Labour market and gender: tough challenges for Finland’s new government

| Text: Carl-Gustav Lindén, photo: Sakari Piippo

Negotiations to form a new government in Finland are over and the new government ministers in the three party coalition are ready to start the job of lifting the country out of the economic crisis. For the past ten years there has been plenty of political activity but the results have not materialised. Labour market reform is one of the most difficult issues.

Just a few years ago Finland was top of the class in the Eurozone. Suddenly the country is rock bottom together with Cyprus when it comes to economic growth. This is not a political dream scenario for the conservative parties the Center Party and the National Coalition Party and the populist the Finns Party. 

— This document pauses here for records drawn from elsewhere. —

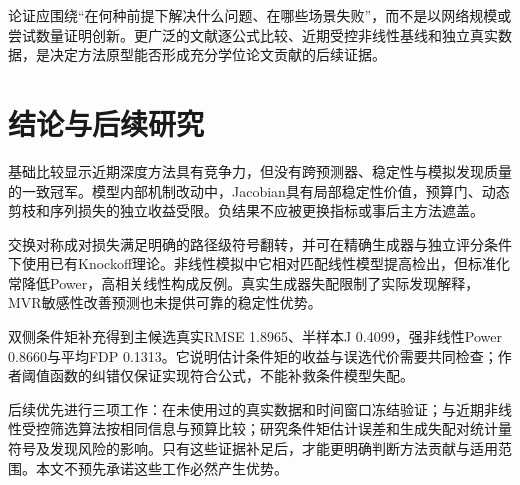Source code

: \documentclass{sufethesismas}
\begin{document}
论证应围绕``在何种前提下解决什么问题、在哪些场景失败''，而不是以网络规模或尝试数量证明创新。更广泛的文献逐公式比较、近期受控非线性基线和独立真实数据，是决定方法原型能否形成充分学位论文贡献的后续证据。

\chapter{结论与后续研究}

基础比较显示近期深度方法具有竞争力，但没有跨预测器、稳定性与模拟发现质量的一致冠军。模型内部机制改动中，Jacobian具有局部稳定性价值，预算门、动态剪枝和序列损失的独立收益受限。负结果不应被更换指标或事后主方法遮盖。

交换对称成对损失满足明确的路径级符号翻转，并可在精确生成器与独立评分条件下使用已有Knockoff理论。非线性模拟中它相对匹配线性模型提高检出，但标准化常降低Power，高相关线性构成反例。真实生成器失配限制了实际发现解释，MVR敏感性改善预测也未提供可靠的稳定性优势。

双侧条件矩补充得到主候选真实RMSE 1.8965、半样本J 0.4099，强非线性Power 0.8660与平均FDP 0.1313。它说明估计条件矩的收益与误选代价需要共同检查；作者阈值函数的纠错仅保证实现符合公式，不能补救条件模型失配。

后续优先进行三项工作：在未使用过的真实数据和时间窗口冻结验证；与近期非线性受控筛选算法按相同信息与预算比较；研究条件矩估计误差和生成失配对统计量符号及发现风险的影响。只有这些证据补足后，才能更明确判断方法贡献与适用范围。本文不预先承诺这些工作必然产生优势。
\end{document}
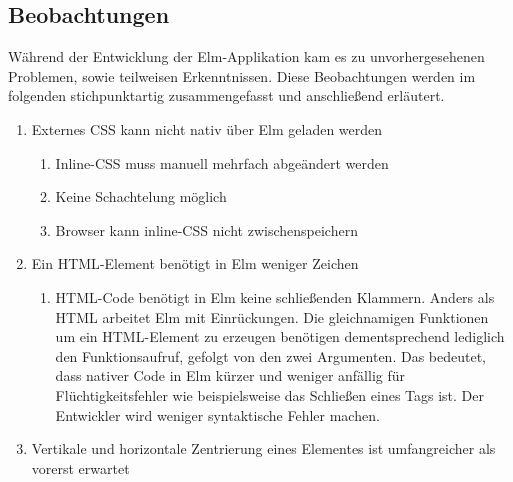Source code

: 
\subsection{Beobachtungen}
\label{sec:Beobachtungen}
Während der Entwicklung der Elm-Applikation kam es zu unvorhergesehenen Problemen, sowie teilweisen Erkenntnissen. Diese Beobachtungen werden im folgenden stichpunktartig zusammengefasst und anschließend erläutert.
\begin{enumerate}[label*=\arabic*.]

\item Externes \ac{CSS} kann nicht nativ über Elm geladen werden
	\begin{enumerate}[label*=\arabic*.]
		\item Inline-\ac{CSS} muss manuell mehrfach abgeändert werden
		\item Keine Schachtelung möglich
		\item Browser kann inline-\ac{CSS} nicht zwischenspeichern
	\end{enumerate}
\item Ein \ac{HTML}-Element benötigt in Elm weniger Zeichen
	\begin{enumerate}[label*=\arabic*.]
		\item \ac{HTML}-Code benötigt in Elm keine schließenden Klammern. Anders als \ac{HTML} arbeitet Elm mit Einrückungen. Die gleichnamigen Funktionen um ein \ac{HTML}-Element zu erzeugen benötigen dementsprechend lediglich den Funktionsaufruf, gefolgt von den zwei Argumenten. Das bedeutet, dass nativer Code in Elm kürzer und weniger anfällig für Flüchtigkeitsfehler wie beispielsweise das Schließen eines Tags ist. Der Entwickler wird weniger syntaktische Fehler machen.
	\end{enumerate}
\item Vertikale und horizontale Zentrierung eines Elementes ist umfangreicher als vorerst erwartet
	\begin{enumerate}[label*=\arabic*.]

\end{enumerate}
\end{enumerate}
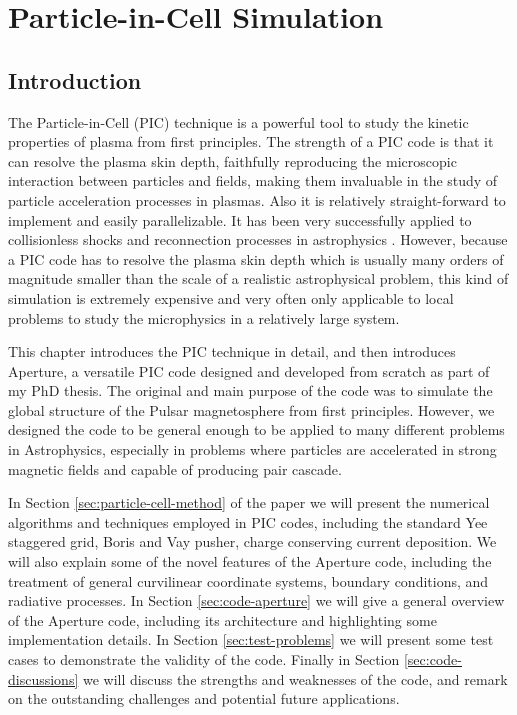 
\chapter{Particle-in-Cell Simulation}
\label{chap:pic}

\section{Introduction}
\label{sec:introduction}

The Particle-in-Cell (PIC) technique is a powerful tool to study the kinetic
properties of plasma from first principles. The strength of a PIC code is that
it can resolve the plasma skin depth, faithfully reproducing the microscopic
interaction between particles and fields, making them invaluable in the study of
particle acceleration processes in plasmas. Also it is relatively
straight-forward to implement and easily parallelizable. It has been very
successfully applied to collisionless shocks and reconnection processes in
astrophysics
. However, because a PIC code has to resolve the
plasma skin depth which is usually many orders of magnitude smaller than the
scale of a realistic astrophysical problem, this kind of simulation is extremely
expensive and very often only applicable to local problems to study the
microphysics in a relatively large system.

This chapter introduces the PIC technique in detail, and then introduces
Aperture, a versatile PIC code designed and developed from scratch as part of my
PhD thesis. The original and main purpose of the code was to simulate the global
structure of the Pulsar magnetosphere from first principles. However, we
designed the code to be general enough to be applied to many different problems
in Astrophysics, especially in problems where particles are accelerated in
strong magnetic fields and capable of producing pair cascade.

In Section \ref{sec:particle-cell-method} of the paper we will present the
numerical algorithms and techniques employed in PIC codes, including the
standard Yee staggered grid, Boris and Vay pusher, charge conserving current
deposition. We will also explain some of the novel features of the Aperture
code, including the treatment of general curvilinear coordinate systems,
boundary conditions, and radiative processes. In Section \ref{sec:code-aperture}
we will give a general overview of the Aperture code, including its architecture
and highlighting some implementation details. In Section \ref{sec:test-problems}
we will present some test cases to demonstrate the validity of the code. Finally
in Section \ref{sec:code-discussions} we will discuss the strengths and
weaknesses of the code, and remark on the outstanding challenges and potential
future applications.

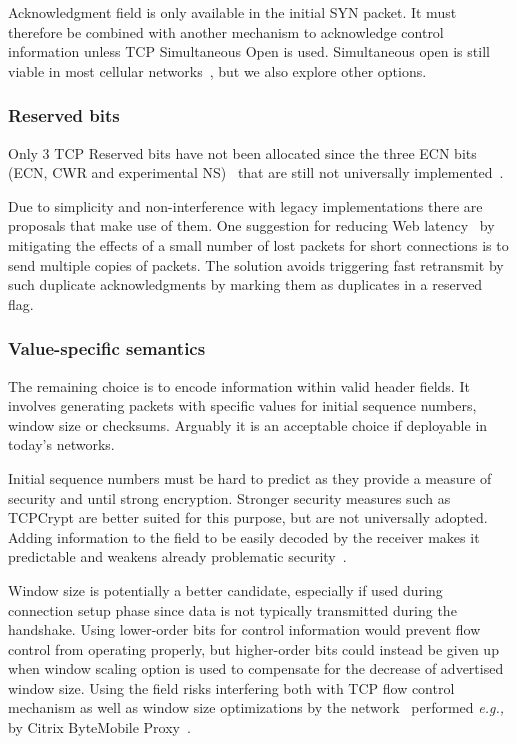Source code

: \documentclass{sig-alternate-10pt}
\providecommand{\eg}{\emph{e.g.,} }
\begin{document}
Acknowledgment field is only available in the initial SYN packet. It must therefore be combined with another mechanism to acknowledge control information unless TCP Simultaneous Open is used. Simultaneous open is still viable in most cellular networks~\cite{UntoldMiddlebox2011}, but we also explore other options.

\subsubsection*{Reserved bits}

Only 3 TCP Reserved bits have not been allocated since the three ECN bits (ECN, CWR and experimental NS)~\cite{Floyd:up,Ely:uc} that are still not universally implemented~\cite{Kuhlewind:2013hr}.

Due to simplicity and non-interference with legacy implementations there are proposals that make use of them. One suggestion for reducing Web latency~\cite{Flach:2013uy} by mitigating the effects of a small number of lost packets for short connections is to send multiple copies of packets. The solution avoids triggering fast retransmit by such duplicate acknowledgments by marking them as duplicates in a reserved flag.

\subsubsection*{Value-specific semantics}

The remaining choice is to encode information within valid header fields. It involves generating packets with specific values for initial sequence numbers, window size or checksums. Arguably it is an acceptable choice if deployable in today's networks.

Initial sequence numbers must be hard to predict as they provide a measure of security and until strong encryption. Stronger security measures such as TCPCrypt are better suited for this purpose, but are not universally adopted. Adding information to the field to be easily decoded by the receiver makes it predictable and weakens already problematic security~\cite{Qian:2012bj,Bellovin:uz,Qian:2012wb}. 

Window size is potentially a better candidate, especially if used during connection setup phase since data is not typically transmitted during the handshake. Using lower-order bits for control information would prevent flow control from operating properly, but higher-order bits could instead be given up when window scaling option is used to compensate for the decrease of advertised window size. Using the field risks interfering both with TCP flow control mechanism as well as window size optimizations by the network~\cite{Kopparty:2002ht,Chakravorty:2003dm} performed \eg by Citrix ByteMobile Proxy~\cite{Ha:2006td}. 
\end{document}
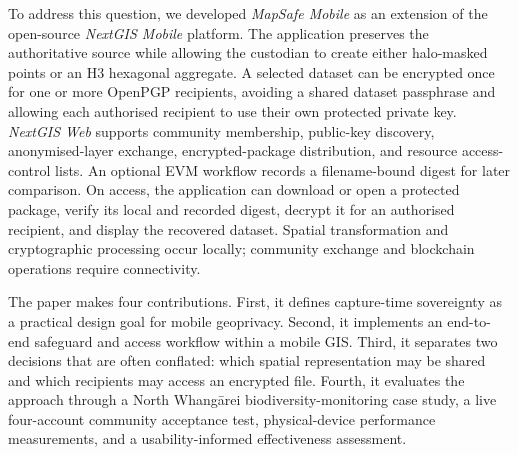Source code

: \documentclass[]{interact}
\begin{document}
To address this question, we developed \textit{MapSafe Mobile} as an extension of the open-source \textit{NextGIS Mobile} platform. The application preserves the authoritative source while allowing the custodian to create either halo-masked points or an H3 hexagonal aggregate. A selected dataset can be encrypted once for one or more OpenPGP recipients, avoiding a shared dataset passphrase and allowing each authorised recipient to use their own protected private key. \textit{NextGIS Web} supports community membership, public-key discovery, anonymised-layer exchange, encrypted-package distribution, and resource access-control lists. An optional EVM workflow records a filename-bound digest for later comparison. On access, the application can download or open a protected package, verify its local and recorded digest, decrypt it for an authorised recipient, and display the recovered dataset. Spatial transformation and cryptographic processing occur locally; community exchange and blockchain operations require connectivity.

The paper makes four contributions. First, it defines capture-time sovereignty as a practical design goal for mobile geoprivacy. Second, it implements an end-to-end safeguard and access workflow within a mobile GIS. Third, it separates two decisions that are often conflated: which spatial representation may be shared and which recipients may access an encrypted file. Fourth, it evaluates the approach through a North Whang\={a}rei biodiversity-monitoring case study, a live four-account community acceptance test, physical-device performance measurements, and a usability-informed effectiveness assessment.



\end{document}
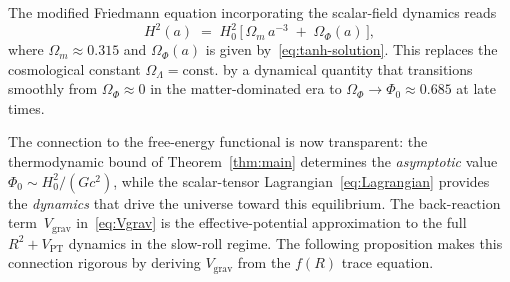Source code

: \documentclass[12pt,a4paper]{article}
\theoremstyle{definition}
\theoremstyle{plain}
\theoremstyle{remark}
\begin{document}
The modified Friedmann equation incorporating the scalar-field dynamics
reads
\begin{equation}\label{eq:modified-Friedmann}
  H^{2}(a) \;=\; H_{0}^{2}\,
  \bigl[\,\Omega_{m}\,a^{-3} \;+\; \Omega_{\Phi}(a)\,\bigr],
\end{equation}
where $\Omega_{m} \approx 0.315$ and $\Omega_{\Phi}(a)$ is given
by~\eqref{eq:tanh-solution}. This replaces the cosmological constant
$\Omega_{\Lambda} = \mathrm{const.}$ by a dynamical quantity that
transitions smoothly from $\Omega_{\Phi} \approx 0$ in the
matter-dominated era to $\Omega_{\Phi} \to \Phi_{0} \approx 0.685$
at late times.

\medskip
The connection to the free-energy functional is now transparent: the
thermodynamic bound of Theorem~\ref{thm:main} determines the
\emph{asymptotic} value $\Phi_{0} \sim H_{0}^{2}/(Gc^{2})$, while the
scalar-tensor Lagrangian~\eqref{eq:Lagrangian} provides the
\emph{dynamics} that drive the universe toward this equilibrium. The
back-reaction term~$V_{\mathrm{grav}}$ in~\eqref{eq:Vgrav} is the
effective-potential approximation to the full $R^{2} + V_{\mathrm{PT}}$
dynamics in the slow-roll regime. The following proposition makes this
connection rigorous by deriving $V_{\mathrm{grav}}$ from the $f(R)$
trace equation.
\end{document}
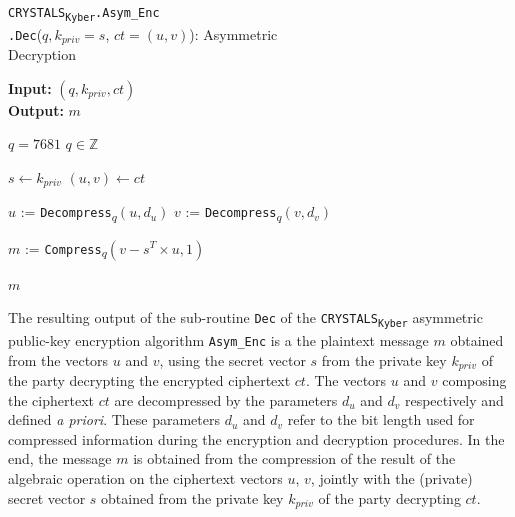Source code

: \documentclass[runningheads]{llncs}
\numberwithin{equation}{section}
\begin{document}
    \begin{algorithm}
        \caption{\texorpdfstring{\texttt{CRYSTALS}\textsubscript{\texttt{Kyber}}\texttt{.Asym\_Enc}\\ \phantom{................................................}\texttt{.Dec}($q,{k}_{priv} = s$, $ct = (u, v)$)}\/: Asymmetric\\ \phantom{................................................................................................}Decryption}
        \label{subrou:crystals-kyber-asymmetric-encryption-dec}
        
        \textbf{Input:} $\left( q, {k}_{priv}, ct \right)$\\
        \textbf{Output:} $ m $
  
        \begin{algorithmic}[1]
            \Require $q = 7681$
            \Ensure $q \in \mathbb{Z}$
            
            \vspace{2ex}

            \State $s \gets {k}_{priv}$
            \State $(u,v) \gets ct$
            
            \vspace{1ex}
            
            \State $u$ := \texttt{Decompress}\textsubscript{$q$}$(u, {d}_{u})$
            \State $v$ := \texttt{Decompress}\textsubscript{$q$}$(v, {d}_{v})$
            
            \vspace{1ex}

            \State $m$ := \texttt{Compress}\textsubscript{$q$}$(v - {s}^{T} \times u, 1)$
            
            \vspace{1ex}
            
            \State \Return $m$
        \end{algorithmic}
    \end{algorithm}    
    \vspace{-4ex}
    
    \noindent The resulting output of the sub-routine \texttt{Dec} of the \texorpdfstring{\texttt{CRYSTALS}\textsubscript{\texttt{Kyber}}}\/ asymmetric public-key encryption algorithm \texttt{Asym\_Enc} is a the plaintext message $m$ obtained from the vectors $u$ and $v$, using the secret vector $s$ from the private key ${k}_{priv}$ of the party decrypting the encrypted ciphertext $ct$. The vectors $u$ and $v$ composing the ciphertext $ct$ are decompressed by the parameters ${d}_{u}$ and ${d}_{v}$ respectively and defined \textit{a priori}. These parameters ${d}_{u}$ and ${d}_{v}$ refer to the bit length used for compressed information during the encryption and decryption procedures. In the end, the message $m$ is obtained from the compression of the result of the algebraic operation on the ciphertext vectors $u$, $v$, jointly with the (private) secret vector $s$ obtained from the private key ${k}_{priv}$ of the party decrypting $ct$.
\end{document}
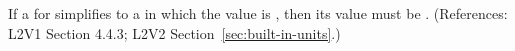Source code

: If a \UnitDefinition for  simplifies to a \Unit in which the
  value is , then its  
value must be . (References: L2V1 Section 4.4.3; L2V2
Section~\ref{sec:built-in-units}.)
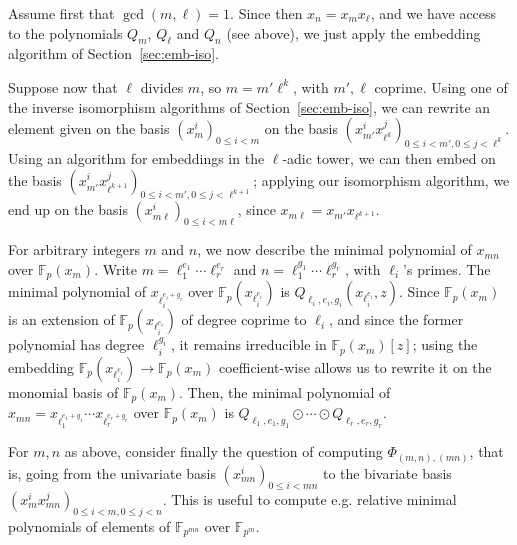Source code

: \documentclass{sig-alternate}
\def\F {\ensuremath{\mathbb{F}}}
\newcounter{algo}
\begin{document}
Assume first that $\gcd(m,\ell)=1$. Since then $x_n = x_m x_\ell$, and
we have access to the polynomials $Q_m$, $Q_\ell$ and $Q_n$ (see
above), we just apply the embedding algorithm of
Section~\ref{sec:emb-iso}.

Suppose now that $\ell$ divides $m$, so $m=m'\ell^k$, with $m',\ell$
coprime. Using one of the inverse isomorphism algorithms of
Section~\ref{sec:emb-iso}, we can rewrite an element given on the
basis $(x_m^i)_{0 \le i < m}$ on the basis $(x_{m'}^i x_{\ell^k}^j)_{0
  \le i < m', 0 \le j < \ell^k}$. Using an algorithm for embeddings in
the $\ell$-adic tower, we can then embed on the basis $(x_{m'}^i
x_{\ell^{k+1}}^j)_{0 \le i < m', 0 \le j < \ell^{k+1}}$; applying our
isomorphism algorithm, we end up on the basis $(x_{m\ell}^i)_{0 \le i
  < m \ell}$, since $x_{m \ell} = x_{m'} x_{\ell^{k+1}}$.

\smallskip{}  For
arbitrary integers $m$ and $n$, we now describe the minimal polynomial
of $x_{mn}$ over $\F_p(x_m)$. Write $m=\ell_1^{e_1}\cdots
\ell_r^{e_r}$ and $n=\ell_1^{g_1}\cdots\ell_r^{g_r}$, with $\ell_i$'s
primes. The minimal polynomial of $x_{\ell_i^{e_i+g_i}}$ over
$\F_p(x_{\ell_i^{e_i}})$ is $Q_{\ell_i,e_i,g_i}(x_{\ell_i^{e_i}},z)$.
Since $\F_p(x_m)$ is an extension of $\F_p(x_{\ell_i^{e_i}})$ of
degree coprime to $\ell_i$, and since the former polynomial has degree
$\ell_i^{g_i}$, it remains irreducible in $\F_p(x_m)[z]$; using the
embedding $\F_p(x_{\ell_i^{e_i}}) \to \F_p(x_m)$ coefficient-wise
allows us to rewrite it on the monomial basis of $\F_p(x_m)$. Then,
the minimal polynomial of $x_{mn} = x_{\ell_1^{e_1+g_1}}\cdots
x_{\ell_r^{e_r+g_r}}$ over $\F_p(x_m)$ is $Q_{\ell_1,e_1,g_1} \odot
\cdots \odot Q_{\ell_r,e_r,g_r}$.

\smallskip{} For $m,n$ as above,
consider finally the question of computing $\Phi_{(m,n),(mn)}$, that
is, going from the univariate basis $(x_{mn}^i)_{0 \le i < mn}$ to the
bivariate basis \sloppy $(x_m^i x_{mn}^j)_{0 \le i < m, 0 \le j < n}$. This is
useful to compute e.g.  relative minimal polynomials of elements of
$\F_{p^{mn}}$ over $\F_{p^m}$.
\end{document}
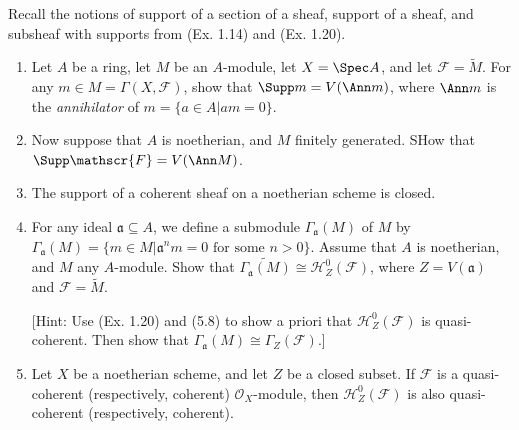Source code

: \begin{exercise}[Support.] %
	Recall the notions of support of a section of a sheaf, support of a sheaf, and subsheaf with supports from (Ex. 1.14) and (Ex. 1.20).
	\begin{enumerate}
		\item Let $A $ be a ring, let $M $ be an $A $-module, let $X = \Spec A $, and let $\mathscr{F} = \tilde{M} $. For any $m \in M = \Gamma(X,\mathscr{F}) $, show that $\Supp m = V(\Ann m) $, where $\Ann m $ is the \textit{annihilator} of $m = \{a \in A | am = 0\}   $.
		\item Now suppose that $A $ is noetherian, and $M $ finitely generated. SHow that $\Supp \mathscr{F} = V(\Ann M) $.
		\item The support of a coherent sheaf on a noetherian scheme is closed.
		\item For any ideal $\mathfrak{a} \subseteq A $, we define a submodule $\Gamma_{\mathfrak{a}}(M) $ of $M $ by $\Gamma_{\mathfrak{a}}(M) = \{m \in M | \mathfrak{a}^n m = 0 \text{ for some }n > 0\}   $. Assume that $A $ is noetherian, and $M $ any $A $-module. Show that $\tilde{\Gamma_{\mathfrak{a}}(M)} \cong \mathscr{H}_Z^0(\mathscr{F}) $, where $Z = V(\mathfrak{a}) $ and $\mathscr{F} = \tilde{M} $.

			[Hint: Use (Ex. 1.20) and (5.8) to show a priori that $\mathscr{H}^{0}_{Z}(\mathscr{F}) $ is quasi-coherent. Then show that $\Gamma_{\mathfrak{a}}(M)\cong \Gamma _Z (\mathscr{F})$.]
		\item Let $X $ be a noetherian scheme, and let $Z $ be a closed subset. If $\mathscr{F} $ is a quasi-coherent (respectively, coherent) $\mathcal{O}_X $-module, then $\mathscr{H}_Z^0(\mathscr{F}) $ is also quasi-coherent (respectively, coherent).
	\end{enumerate}
\end{exercise}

But Prime Minister Juha Sipilä is used to landing big, complex projects. As a business leader in the IT sector he established a reputation as an extremely efficient and focussed performer. His business career also made him a multi-millionaire and the richest prime minister in Finland’s history so far.

Sipilä has a corporate leader’s attitude to cooperation; everyone should be pulling in the same direction and there is no space for solo missions. In order to establish a joint vision the government will spend the first month working in an open office. 

Keeping them in check

This is a problem particularly for the less than coherent populist party who’s party leader Timo Soini has his work cut out just keeping his members in check. One of his new ministers, Jari Lindström, who is Minister of Justice and Employment, has already launched a solo initiative promising to bring back the obligation for companies to contribute to the state pension system. Lindström, who was an unemployed machine supervisor in the paper industry, explained that he had not realised how important the word of a government minister was.

He has also been confronted with the fact that he personally wants to bring back capital punishment in Finland; private thoughts a minister of justice should keep private.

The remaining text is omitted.